Family Start workers make regular home visits and, using a structured program, seek to improve parenting capability and practice. Workers also actively work to promote breastfeeding, reduce home hazards, connect infants to immunisation and primary health services, promote children’s participation in early childhood education, and connect families to services that could help address family violence, substance abuse, mental health and other challenges they face.

The programme is delivered by contracted providers with the aim of ensuring services are provided in a manner that is responsive to each community. Providers include iwi, Pacific, faith-based and other Non-Government Organisations.

Families are referred to Family Start by a range of individuals and agencies including midwives, Well Child/Tamariki Ora nurses, Child Youth and Family (CYF) and Police. Families can also self-refer. Children are generally enrolled either before birth or in their first year, and can remain in the programme until the family “graduates” or the child reaches school age.

Family Start workers deliver services at varying levels of intensity depending on the family’s needs, and visits are weekly or fortnightly. A central programme component is delivery of a child development and parent education curriculum.

A number of studies and reviews of Family Start have been conducted over the years. These have tended to find that families selected to be interviewed value the programme. But they have also highlighted variation in practice and performance across providers. None of these previous studies has been able to establish the effectiveness of Family Start in improving outcomes. This new study was commissioned to fill that gap.

The results indicate that the enhanced Family Start programme that was phased in to new areas between 2005 and 2007 was associated with statistically significant positive impacts in a number of domains.

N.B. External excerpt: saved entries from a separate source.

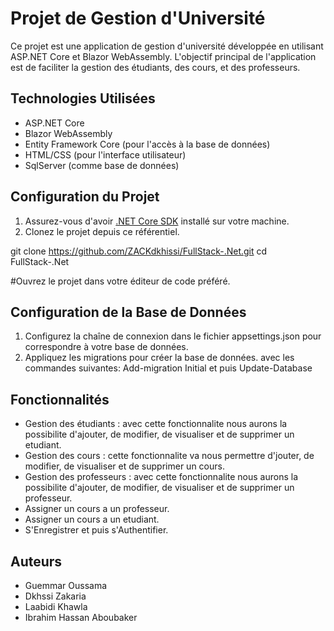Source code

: # Projet de Gestion d'Université

Ce projet est une application de gestion d'université développée en utilisant ASP.NET Core et Blazor WebAssembly. L'objectif principal de l'application est de faciliter la gestion des étudiants, des cours, et des professeurs.

## Technologies Utilisées

- ASP.NET Core
- Blazor WebAssembly
- Entity Framework Core (pour l'accès à la base de données)
- HTML/CSS (pour l'interface utilisateur)
- SqlServer (comme base de données)

## Configuration du Projet

1. Assurez-vous d'avoir [.NET Core SDK](https://dotnet.microsoft.com/download) installé sur votre machine.
2. Clonez le projet depuis ce référentiel.


git clone https://github.com/ZACKdkhissi/FullStack-.Net.git
cd FullStack-.Net

#Ouvrez le projet dans votre éditeur de code préféré.

## Configuration de la Base de Données

1. Configurez la chaîne de connexion dans le fichier appsettings.json pour correspondre à votre base de données.
2. Appliquez les migrations pour créer la base de données. avec les commandes suivantes:
     Add-migration Initial et puis Update-Database
     


## Fonctionnalités

- Gestion des étudiants : avec cette fonctionnalite nous aurons la possibilite d'ajouter, de modifier, de visualiser et de supprimer un etudiant.
- Gestion des cours : cette fonctionnalite va nous permettre d'jouter, de modifier, de visualiser et de supprimer un cours.
- Gestion des professeurs : avec cette fonctionnalite nous aurons la possibilite d'ajouter, de modifier, de visualiser et de supprimer un professeur.
- Assigner un cours a un professeur.
- Assigner un cours a un etudiant.
- S'Enregistrer et puis s'Authentifier.



## Auteurs

- Guemmar Oussama
- Dkhssi Zakaria
- Laabidi Khawla 
- Ibrahim Hassan Aboubaker
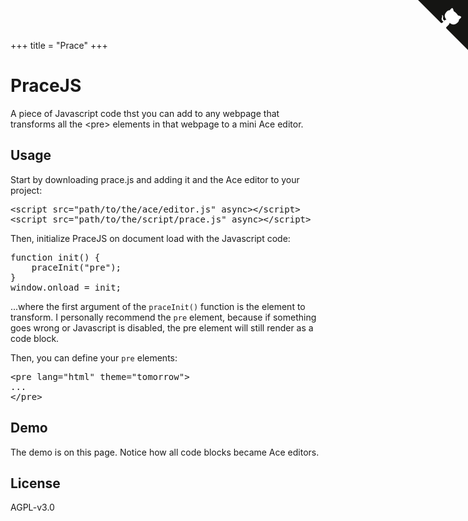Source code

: +++
title = "Prace"
+++

<script src="https://cdnjs.cloudflare.com/ajax/libs/ace/1.4.3/ace.js"></script>
<script src="https://cdnjs.cloudflare.com/ajax/libs/ace/1.4.3/mode-html.js"></script>
<script src="https://cdnjs.cloudflare.com/ajax/libs/ace/1.4.3/mode-javascript.js"></script>
<script src="https://kiedtl.surge.sh/js/prace/prace.js"></script>
<script>
  function init() {
      praceInit("pre");
  }
  window.onload = init;
</script>

<a href="https://github.com/kiedtl/invisitext" class="github-corner" aria-label="View source on GitHub"><svg width="80" height="80" viewBox="0 0 250 250" style="fill:#151513; color:#fff; position: absolute; top: 0; border: 0; right: 0;" aria-hidden="true"><path d="M0,0 L115,115 L130,115 L142,142 L250,250 L250,0 Z"></path><path d="M128.3,109.0 C113.8,99.7 119.0,89.6 119.0,89.6 C122.0,82.7 120.5,78.6 120.5,78.6 C119.2,72.0 123.4,76.3 123.4,76.3 C127.3,80.9 125.5,87.3 125.5,87.3 C122.9,97.6 130.6,101.9 134.4,103.2" fill="currentColor" style="transform-origin: 130px 106px;" class="octo-arm"></path><path d="M115.0,115.0 C114.9,115.1 118.7,116.5 119.8,115.4 L133.7,101.6 C136.9,99.2 139.9,98.4 142.2,98.6 C133.8,88.0 127.5,74.4 143.8,58.0 C148.5,53.4 154.0,51.2 159.7,51.0 C160.3,49.4 163.2,43.6 171.4,40.1 C171.4,40.1 176.1,42.5 178.8,56.2 C183.1,58.6 187.2,61.8 190.9,65.4 C194.5,69.0 197.7,73.2 200.1,77.6 C213.8,80.2 216.3,84.9 216.3,84.9 C212.7,93.1 206.9,96.0 205.4,96.6 C205.1,102.4 203.0,107.8 198.3,112.5 C181.9,128.9 168.3,122.5 157.7,114.1 C157.9,116.9 156.7,120.9 152.7,124.9 L141.0,136.5 C139.8,137.7 141.6,141.9 141.8,141.8 Z" fill="currentColor" class="octo-body"></path></svg></a>
<style>
	.github-corner:hover .octo-arm {
		animation: octocat-wave 560ms ease-in-out
	}

	@keyframes octocat-wave {
		0%,
		100% {
			transform: rotate(0)
		}
		20%,
		60% {
			transform: rotate(-25deg)
		}
		40%,
		80% {
			transform: rotate(10deg)
		}
	}

	@media (max-width:500px) {
		.github-corner:hover .octo-arm {
			animation: none
		}
		.github-corner .octo-arm {
			animation: octocat-wave 560ms ease-in-out
		}
	}
</style>

# PraceJS
A piece of Javascript code thst you can add to any webpage that transforms all the &lt;pre> elements in that webpage to a mini Ace editor.

## Usage
Start by downloading prace.js and adding it and the Ace editor to your project:
<pre lang="html" theme="tomorrow">
&lt;script src=&quot;path/to/the/ace/editor.js&quot; async&gt;&lt;/script&gt;
&lt;script src=&quot;path/to/the/script/prace.js&quot; async&gt;&lt;/script&gt;
</pre>

Then, initialize PraceJS on document load with the Javascript code:
<pre lang="javascript" theme="tomorrow">
function init() {
    praceInit("pre");
}
window.onload = init;
</pre>
...where the first argument of the `praceInit()` function is the element to transform. I personally recommend the `pre` element, because if something goes wrong or Javascript is disabled, the pre element will still render as a code block.

Then, you can define your `pre` elements:
<pre lang="html" theme="tomorrow">
&lt;pre lang=&quot;html&quot; theme=&quot;tomorrow&quot;&gt;
...
&lt;/pre&gt;
</pre>

## Demo
The demo is on this page. Notice how all code blocks became Ace editors.

## License
AGPL-v3.0
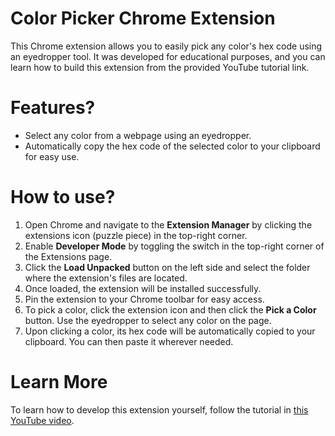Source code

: # Color Picker Chrome Extension
This Chrome extension allows you to easily pick any color's hex code using an eyedropper tool. It was developed for educational purposes, and you can learn how to build this extension from the provided YouTube tutorial link.

# Features?
* Select any color from a webpage using an eyedropper.
* Automatically copy the hex code of the selected color to your clipboard for easy use.

# How to use?
1. Open Chrome and navigate to the **Extension Manager** by clicking the extensions icon (puzzle piece) in the top-right corner.
2. Enable **Developer Mode** by toggling the switch in the top-right corner of the Extensions page.
3. Click the **Load Unpacked** button on the left side and select the folder where the extension's files are located.
4. Once loaded, the extension will be installed successfully.
5. Pin the extension to your Chrome toolbar for easy access.
6. To pick a color, click the extension icon and then click the **Pick a Color** button. Use the eyedropper to select any color on the page.
7. Upon clicking a color, its hex code will be automatically copied to your clipboard. You can then paste it wherever needed.

# Learn More
To learn how to develop this extension yourself, follow the tutorial in [this YouTube video](https://www.youtube.com/@Elitechsol).
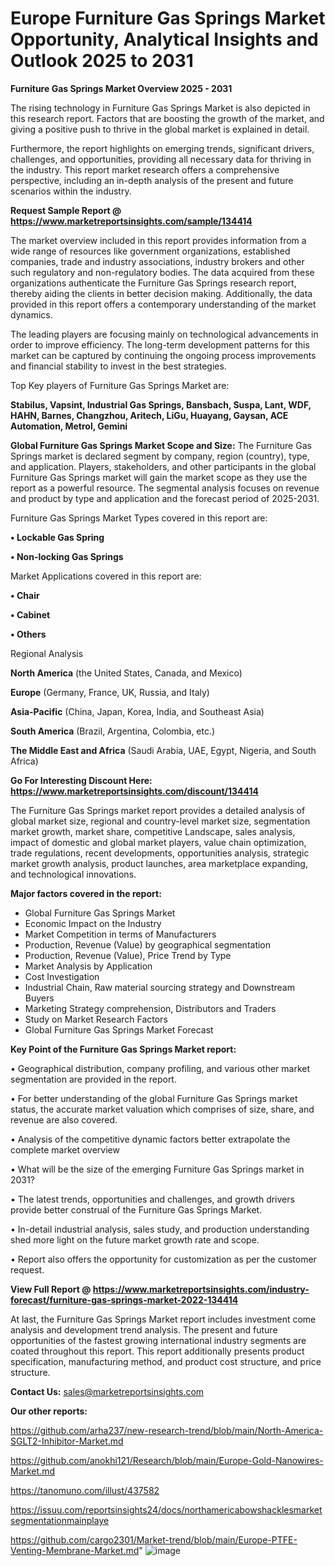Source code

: # Europe Furniture Gas Springs Market Opportunity, Analytical Insights and Outlook 2025 to 2031

<Strong> Furniture Gas Springs Market Overview 2025 - 2031</strong>

The rising technology in Furniture Gas Springs Market is also depicted in this research report. Factors that are boosting the growth of the market, and giving a positive push to thrive in the global market is explained in detail.

Furthermore, the report highlights on emerging trends, significant drivers, challenges, and opportunities, providing all necessary data for thriving in the industry. This report market research offers a comprehensive perspective, including an in-depth analysis of the present and future scenarios within the industry.

<strong>Request Sample Report @ <a href=https://www.marketreportsinsights.com/sample/134414>https://www.marketreportsinsights.com/sample/134414</a></strong>

The market overview included in this report provides information from a wide range of resources like government organizations, established companies, trade and industry associations, industry brokers and other such regulatory and non-regulatory bodies. The data acquired from these organizations authenticate the Furniture Gas Springs research report, thereby aiding the clients in better decision making. Additionally, the data provided in this report offers a contemporary understanding of the market dynamics.

The leading players are focusing mainly on technological advancements in order to improve efficiency. The long-term development patterns for this market can be captured by continuing the ongoing process improvements and financial stability to invest in the best strategies.

Top Key players of Furniture Gas Springs Market are:

<strong>Stabilus, Vapsint, Industrial Gas Springs, Bansbach, Suspa, Lant, WDF, HAHN, Barnes, Changzhou, Aritech, LiGu, Huayang, Gaysan, ACE Automation, Metrol, Gemini</strong>

<strong><b>Global Furniture Gas Springs Market Scope and Size:</b></strong>
The Furniture Gas Springs market is declared segment by company, region (country), type, and application. Players, stakeholders, and other participants in the global Furniture Gas Springs market will gain the market scope as they use the report as a powerful resource. The segmental analysis focuses on revenue and product by type and application and the forecast period of 2025-2031.

Furniture Gas Springs Market Types covered in this report are:

<strong>• Lockable Gas Spring

• Non-locking Gas Springs</strong>

Market Applications covered in this report are:

<strong>• Chair

• Cabinet

• Others</strong> 

Regional Analysis

<strong>North America</strong> (the United States, Canada, and Mexico)

<strong>Europe</strong> (Germany, France, UK, Russia, and Italy)

<strong>Asia-Pacific</strong> (China, Japan, Korea, India, and Southeast Asia)

<strong>South America</strong> (Brazil, Argentina, Colombia, etc.)

<strong>The Middle East and Africa</strong> (Saudi Arabia, UAE, Egypt, Nigeria, and South Africa)

<strong>Go For Interesting Discount Here: <a href=https://www.marketreportsinsights.com/discount/134414>https://www.marketreportsinsights.com/discount/134414</a></strong>

The Furniture Gas Springs market report provides a detailed analysis of global market size, regional and country-level market size, segmentation market growth, market share, competitive Landscape, sales analysis, impact of domestic and global market players, value chain optimization, trade regulations, recent developments, opportunities analysis, strategic market growth analysis, product launches, area marketplace expanding, and technological innovations.

<strong><b>Major factors covered in the report:</b></strong>
<ul>
  <li>Global Furniture Gas Springs Market </li>
  <li>Economic Impact on the Industry</li>
  <li>Market Competition in terms of Manufacturers</li>
  <li>Production, Revenue (Value) by geographical segmentation</li>
  <li>Production, Revenue (Value), Price Trend by Type</li>
  <li>Market Analysis by Application</li>
  <li>Cost Investigation</li>
  <li>Industrial Chain, Raw material sourcing strategy and Downstream Buyers</li>
  <li>Marketing Strategy comprehension, Distributors and Traders</li>
  <li>Study on Market Research Factors</li>
  <li>Global Furniture Gas Springs Market Forecast</li>
</ul>

<strong><b>Key Point of the Furniture Gas Springs Market report:</b></strong>

• Geographical distribution, company profiling, and various other market segmentation are provided in the report.

• For better understanding of the global Furniture Gas Springs market status, the accurate market valuation which comprises of size, share, and revenue are also covered.

• Analysis of the competitive dynamic factors better extrapolate the complete market overview

• What will be the size of the emerging Furniture Gas Springs market in 2031?

• The latest trends, opportunities and challenges, and growth drivers provide better construal of the Furniture Gas Springs Market.

• In-detail industrial analysis, sales study, and production understanding shed more light on the future market growth rate and scope.

• Report also offers the opportunity for customization as per the customer request.

<strong><b>View Full Report @ <a href=https://www.marketreportsinsights.com/industry-forecast/furniture-gas-springs-market-2022-134414>https://www.marketreportsinsights.com/industry-forecast/furniture-gas-springs-market-2022-134414</a></b></strong>


At last, the Furniture Gas Springs Market report includes investment come analysis and development trend analysis. The present and future opportunities of the fastest growing international industry segments are coated throughout this report. This report additionally presents product specification, manufacturing method, and product cost structure, and price structure.

<strong>Contact Us:</strong>
sales@marketreportsinsights.com

<strong>Our other reports:</strong>

<a href=https://github.com/arha237/new-research-trend/blob/main/North-America-SGLT2-Inhibitor-Market.md>https://github.com/arha237/new-research-trend/blob/main/North-America-SGLT2-Inhibitor-Market.md</a>

<a href=https://github.com/anokhi121/Research/blob/main/Europe-Gold-Nanowires-Market.md>https://github.com/anokhi121/Research/blob/main/Europe-Gold-Nanowires-Market.md</a>

<a href=https://tanomuno.com/illust/437582>https://tanomuno.com/illust/437582</a>

<a href=https://issuu.com/reportsinsights24/docs/northamericabowshacklesmarketsegmentationmainplaye>https://issuu.com/reportsinsights24/docs/northamericabowshacklesmarketsegmentationmainplaye</a>

<a href=https://github.com/cargo2301/Market-trend/blob/main/Europe-PTFE-Venting-Membrane-Market.md>https://github.com/cargo2301/Market-trend/blob/main/Europe-PTFE-Venting-Membrane-Market.md</a>"
![image](https://github.com/user-attachments/assets/838233d6-485d-447b-89cf-760a4c826633)
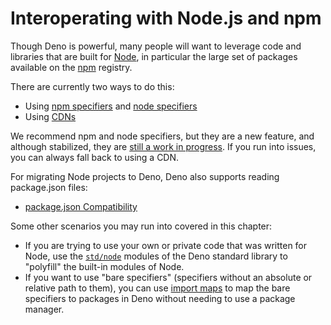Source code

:# Interoperating with Node.js and npm

Though Deno is powerful, many people will want to leverage code and libraries
that are built for [Node](https://nodejs.org/), in particular the large set of
packages available on the [npm](https://npmjs.com/) registry.

There are currently two ways to do this:

- Using [npm specifiers](./node/npm_specifiers.md) and
  [node specifiers](./node/node_specifiers.md)
- Using [CDNs](./node/cdns.md)

We recommend npm and node specifiers, but they are a new feature, and although
stabilized, they are
[still a work in progress](https://github.com/denoland/deno/issues/15960). If
you run into issues, you can always fall back to using a CDN.

For migrating Node projects to Deno, Deno also supports reading package.json
files:

- [package.json Compatibility](./node_package_json.md)

Some other scenarios you may run into covered in this chapter:

- If you are trying to use your own or private code that was written for Node,
  use the [`std/node`](./node/node_specifiers.md) modules of the Deno standard
  library to "polyfill" the built-in modules of Node.
- If you want to use "bare specifiers" (specifiers without an absolute or
  relative path to them), you can use [import maps](./basics/import_maps.md) to
  map the bare specifiers to packages in Deno without needing to use a package
  manager.
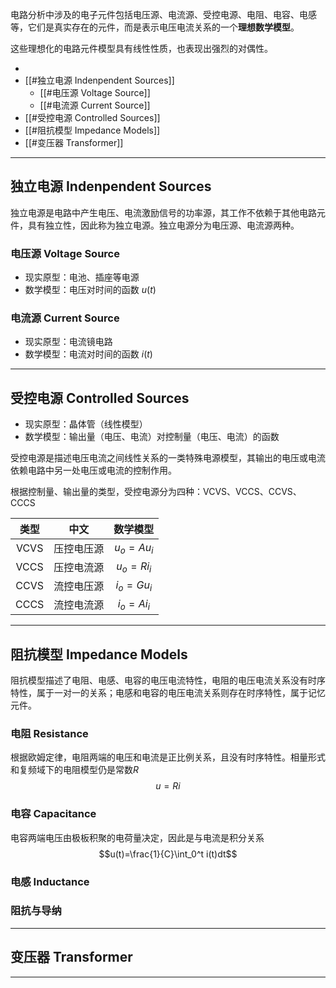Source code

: 电路分析中涉及的电子元件包括电压源、电流源、受控电源、电阻、电容、电感等，它们是真实存在的元件，而是表示电压电流关系的一个**理想数学模型**。

这些理想化的电路元件模型具有线性性质，也表现出强烈的对偶性。

+ 
+ [[#独立电源 Indenpendent Sources]]
	+ [[#电压源 Voltage Source]]
	+ [[#电流源 Current Source]]
+ [[#受控电源 Controlled Sources]]
+ [[#阻抗模型 Impedance Models]]
+ [[#变压器 Transformer]]

---
## 独立电源 Indenpendent Sources

独立电源是电路中产生电压、电流激励信号的功率源，其工作不依赖于其他电路元件，具有独立性，因此称为独立电源。独立电源分为电压源、电流源两种。

### 电压源 Voltage Source

+ 现实原型：电池、插座等电源
+ 数学模型：电压对时间的函数 $u(t)$

### 电流源 Current Source

+ 现实原型：电流镜电路
+ 数学模型：电流对时间的函数 $i(t)$


---
## 受控电源 Controlled Sources

+ 现实原型：晶体管（线性模型）
+ 数学模型：输出量（电压、电流）对控制量（电压、电流）的函数

受控电源是描述电压电流之间线性关系的一类特殊电源模型，其输出的电压或电流依赖电路中另一处电压或电流的控制作用。

根据控制量、输出量的类型，受控电源分为四种：VCVS、VCCS、CCVS、CCCS

|  类型  |  中文   |    数学模型    |
| :--: | :---: | :--------: |
| VCVS | 压控电压源 | $u_o=Au_i$ |
| VCCS | 压控电流源 | $u_o=Ri_i$ |
| CCVS | 流控电压源 | $i_o=Gu_i$ |
| CCCS | 流控电流源 | $i_o=Ai_i$ |

---
## 阻抗模型 Impedance Models

阻抗模型描述了电阻、电感、电容的电压电流特性，电阻的电压电流关系没有时序特性，属于一对一的关系；电感和电容的电压电流关系则存在时序特性，属于记忆元件。

### 电阻 Resistance

根据欧姆定律，电阻两端的电压和电流是正比例关系，且没有时序特性。相量形式和复频域下的电阻模型仍是常数$R$
$$u=Ri$$
### 电容 Capacitance

电容两端电压由极板积聚的电荷量决定，因此是与电流是积分关系
$$u(t)=\frac{1}{C}\int_0^t i(t)dt$$


### 电感 Inductance


### 阻抗与导纳 


---
## 变压器 Transformer



---
##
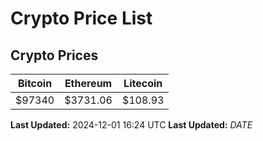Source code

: # Crypto Price List

## Crypto Prices
| Bitcoin | Ethereum | Litecoin |
| ------- | -------- | -------- |
| $97340 | $3731.06 | $108.93 |
**Last Updated:** 2024-12-01 16:24 UTC
**Last Updated:** $DATE$
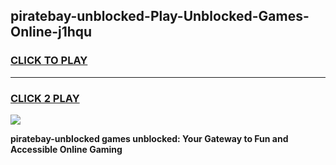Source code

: 
## piratebay-unblocked-Play-Unblocked-Games-Online-j1hqu
<h3>
<a href="https://premium76.site?title=piratebay-unblocked&ref=25A">CLICK TO PLAY</a></h3>
<hr>

<h3>
<a href="https://premium76.site?title=piratebay-unblocked&ref=25A">CLICK 2 PLAY</a>
  
</h3>

<a href="https://premium76.site?title=piratebay-unblocked&ref=25A"><img src="https://clearcache.store/games.png"></a>


**piratebay-unblocked games unblocked: Your Gateway to Fun and Accessible Online Gaming**
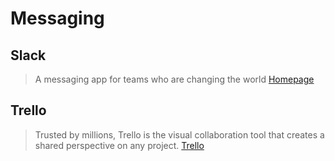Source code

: # Messaging

## Slack

> A messaging app for teams who are changing the world [Homepage](https://slack.com/)

## Trello

> Trusted by millions, Trello is the visual collaboration tool that creates a shared perspective on any project. [Trello](https://trello.com/)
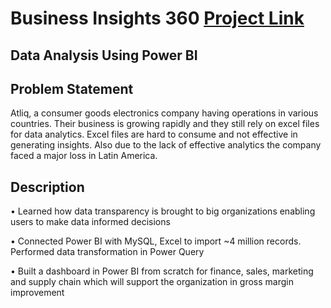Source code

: 
# Business Insights 360 [Project Link](https://app.powerbi.com/view?r=eyJrIjoiNDg0ZWFlYjUtNWNhOC00MDdiLWI1MTItZmJhYjY3OWExNDVmIiwidCI6IjNiZTBhZmI3LTc0MmYtNDk4ZC1hZDY0LWY1NjFkN2IyZWQwNiJ9)




## Data Analysis Using Power BI


## Problem Statement

Atliq, a consumer goods electronics company having operations in various countries. Their business is growing rapidly and they still rely on excel files for data analytics. Excel files are hard to consume and not effective in generating insights. Also due to the lack of effective analytics the company faced a major loss in Latin America.
## Description
• Learned how data transparency is brought to big organizations enabling users to make data informed 
decisions 

• Connected Power BI with MySQL, Excel to import ~4 million records. Performed data transformation in Power 
Query 

• Built a dashboard in Power BI from scratch for finance, sales, marketing and supply chain which will support 
the organization in gross margin improvement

Positive impacts are found for Family Start children overall, and for Māori and Pacific children who participated in the programme.

Selected Extensions

Selected extensions were undertaken examining the impact of Family Start for additional sub-groups of participant children, and looking at the impact of the programme for Māori children when delivered by Māori and other provider organisations. Results show that the benefits of the programme are experienced by a range of different types of families, and provide some information that can help inform programme enhancements.